The 9/11 Memorial Museum: Memorialization or Mind Control?
Part 1 - The Pavilion, the Security Scan, the Tridents, the Descent, Reinforcing the "Collapse" Myth, Artifice
Introduction
On May 29, 2025, I visited the 9/11 Memorial Museum. In part, this was out of grim curiosity regarding how the official “9/11” narrative would be constituted in museum format. But I also wanted to see for myself many of the artefacts I had previously only seen online, and to assess the layout and design of the museum.
As it turned out, I got a lot more than I bargained for. The further I went into the museum, the more evident it became to me that its design, as well as the installations and exhibitions within it, are based on known principles of mind control dating back to the CIA’s MKULTRA program (1953-1963).

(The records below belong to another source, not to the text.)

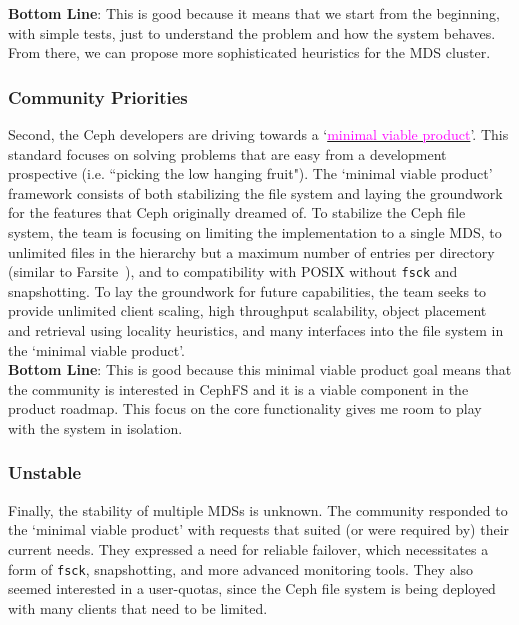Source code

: \noindent\textbf{Bottom Line}: This is good because it means that we start from the beginning, with simple tests, just to understand the problem and how the system behaves. From there, we can propose more sophisticated heuristics for the MDS cluster. 

\subsubsection{Community Priorities}
Second, the Ceph developers are driving towards a `\href{http://ceph.com/dev-notes/cephfs-mds-status-discussion/}{\textcolor{magenta}{minimal viable product}}'. This standard focuses on solving problems that are easy from a development prospective (i.e. ``picking the low hanging fruit"). The `minimal viable product' framework consists of both stabilizing the file system and laying the groundwork for the features that Ceph originally dreamed of. To stabilize the Ceph file system, the team is focusing on limiting the implementation to a single MDS, to unlimited files in the hierarchy but a maximum number of entries per directory (similar to Farsite~\cite{doucer:osdi2006-farsite-dir}), and to compatibility with POSIX without \texttt{fsck} and snapshotting. To lay the groundwork for future capabilities, the team seeks to provide unlimited client scaling, high throughput scalability, object placement and retrieval using locality heuristics, and many interfaces into the file system in the `minimal viable product'. \\

\noindent\textbf{Bottom Line}: This is good because this minimal viable product goal means that the community is interested in CephFS and it is a viable component in the product roadmap. This focus on the core functionality gives me room to play with the system in isolation. 

\subsubsection{Unstable}
Finally, the stability of multiple MDSs is unknown. The community responded to the `minimal viable product' with requests that suited (or were required by) their current needs. They expressed a need for reliable failover, which necessitates a form of \texttt{fsck}, snapshotting, and more advanced monitoring tools. They also seemed interested in a user-quotas, since the Ceph file system is being deployed with many clients that need to be limited.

I describe many of those principles in my book, “Covid-19,” Psychological Operations and the War for Technocracy (2024).
Prima facie, it seems inconceivable that such techniques would be deployed in a museum whose ostensible purpose is to memorialize a national tragedy. Given that multiple architectural and design firms were involved in different elements of the museum, it may also seem unlikely that there would be any overall coordination for nefarious purposes.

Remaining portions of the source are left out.